## What is needed
Look through the entries for the string "Gbps", and copy each line that holds it.

Stored data:
************

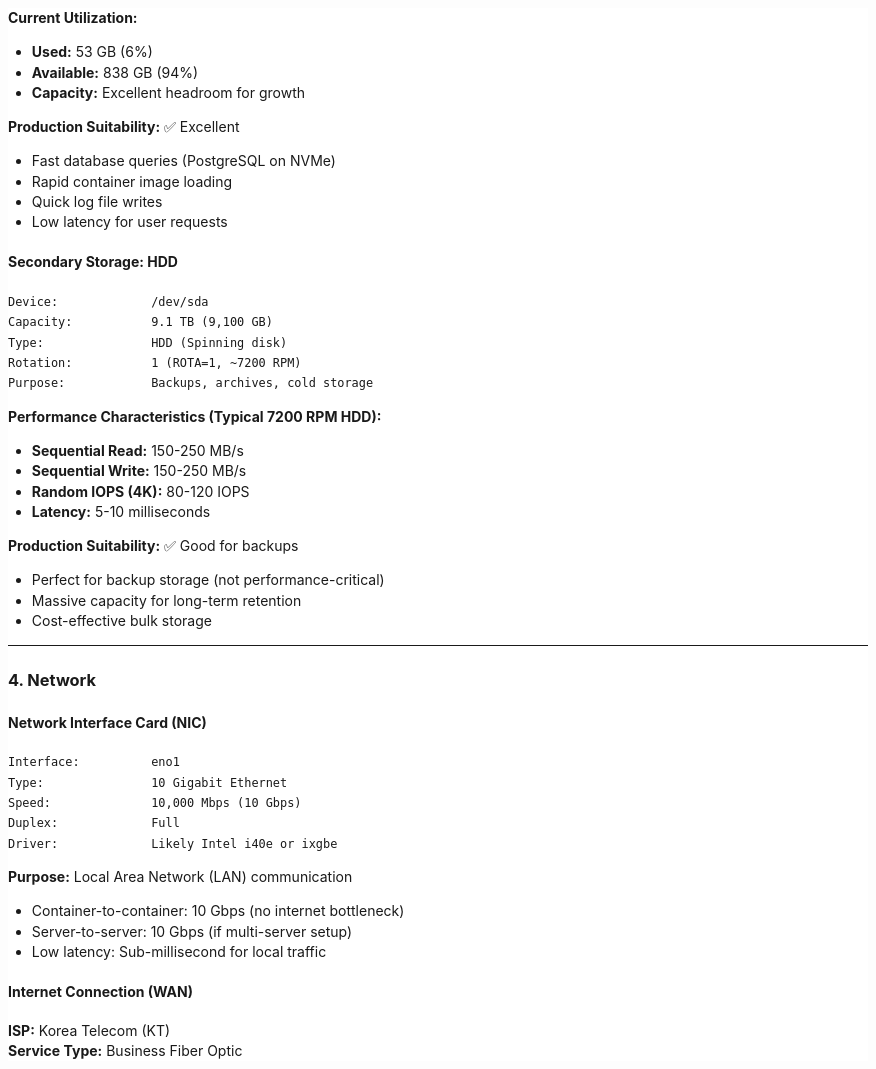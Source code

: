 **Current Utilization:**
- **Used:** 53 GB (6%)
- **Available:** 838 GB (94%)
- **Capacity:** Excellent headroom for growth

**Production Suitability:** ✅ Excellent
- Fast database queries (PostgreSQL on NVMe)
- Rapid container image loading
- Quick log file writes
- Low latency for user requests

#### **Secondary Storage: HDD**

```
Device:             /dev/sda
Capacity:           9.1 TB (9,100 GB)
Type:               HDD (Spinning disk)
Rotation:           1 (ROTA=1, ~7200 RPM)
Purpose:            Backups, archives, cold storage
```

**Performance Characteristics (Typical 7200 RPM HDD):**
- **Sequential Read:** 150-250 MB/s
- **Sequential Write:** 150-250 MB/s
- **Random IOPS (4K):** 80-120 IOPS
- **Latency:** 5-10 milliseconds

**Production Suitability:** ✅ Good for backups
- Perfect for backup storage (not performance-critical)
- Massive capacity for long-term retention
- Cost-effective bulk storage

---

### 4. **Network**

#### **Network Interface Card (NIC)**

```
Interface:          eno1
Type:               10 Gigabit Ethernet
Speed:              10,000 Mbps (10 Gbps)
Duplex:             Full
Driver:             Likely Intel i40e or ixgbe
```

**Purpose:** Local Area Network (LAN) communication
- Container-to-container: 10 Gbps (no internet bottleneck)
- Server-to-server: 10 Gbps (if multi-server setup)
- Low latency: Sub-millisecond for local traffic

#### **Internet Connection (WAN)**

**ISP:** Korea Telecom (KT)  
**Service Type:** Business Fiber Optic
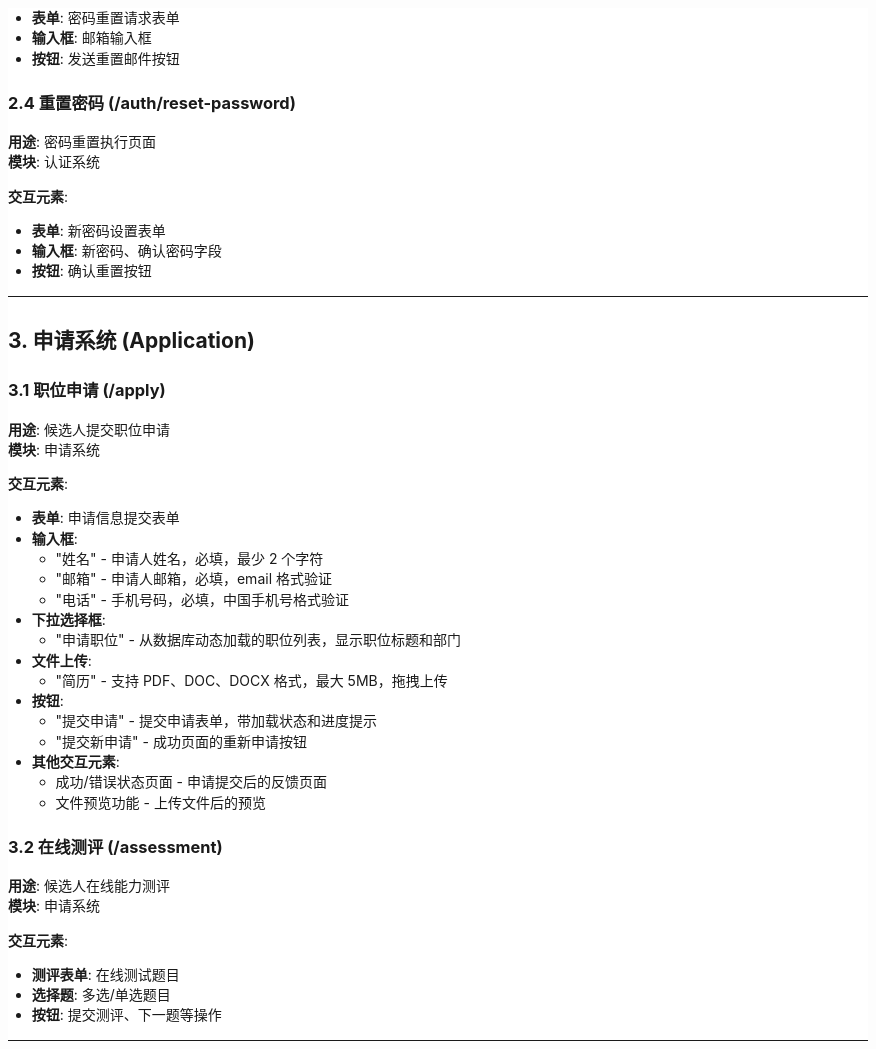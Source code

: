 - **表单**: 密码重置请求表单
- **输入框**: 邮箱输入框
- **按钮**: 发送重置邮件按钮

### 2.4 重置密码 (/auth/reset-password)

**用途**: 密码重置执行页面  
**模块**: 认证系统

**交互元素**:

- **表单**: 新密码设置表单
- **输入框**: 新密码、确认密码字段
- **按钮**: 确认重置按钮

---

## 3. 申请系统 (Application)

### 3.1 职位申请 (/apply)

**用途**: 候选人提交职位申请  
**模块**: 申请系统

**交互元素**:

- **表单**: 申请信息提交表单
- **输入框**:
  - "姓名" - 申请人姓名，必填，最少 2 个字符
  - "邮箱" - 申请人邮箱，必填，email 格式验证
  - "电话" - 手机号码，必填，中国手机号格式验证
- **下拉选择框**:
  - "申请职位" - 从数据库动态加载的职位列表，显示职位标题和部门
- **文件上传**:
  - "简历" - 支持 PDF、DOC、DOCX 格式，最大 5MB，拖拽上传
- **按钮**:
  - "提交申请" - 提交申请表单，带加载状态和进度提示
  - "提交新申请" - 成功页面的重新申请按钮
- **其他交互元素**:
  - 成功/错误状态页面 - 申请提交后的反馈页面
  - 文件预览功能 - 上传文件后的预览

### 3.2 在线测评 (/assessment)

**用途**: 候选人在线能力测评  
**模块**: 申请系统

**交互元素**:

- **测评表单**: 在线测试题目
- **选择题**: 多选/单选题目
- **按钮**: 提交测评、下一题等操作

---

************

## Answer to the exercise
Speed:              10,000 Mbps (10 Gbps)
- Container-to-container: 10 Gbps (no internet bottleneck)
- Server-to-server: 10 Gbps (if multi-server setup)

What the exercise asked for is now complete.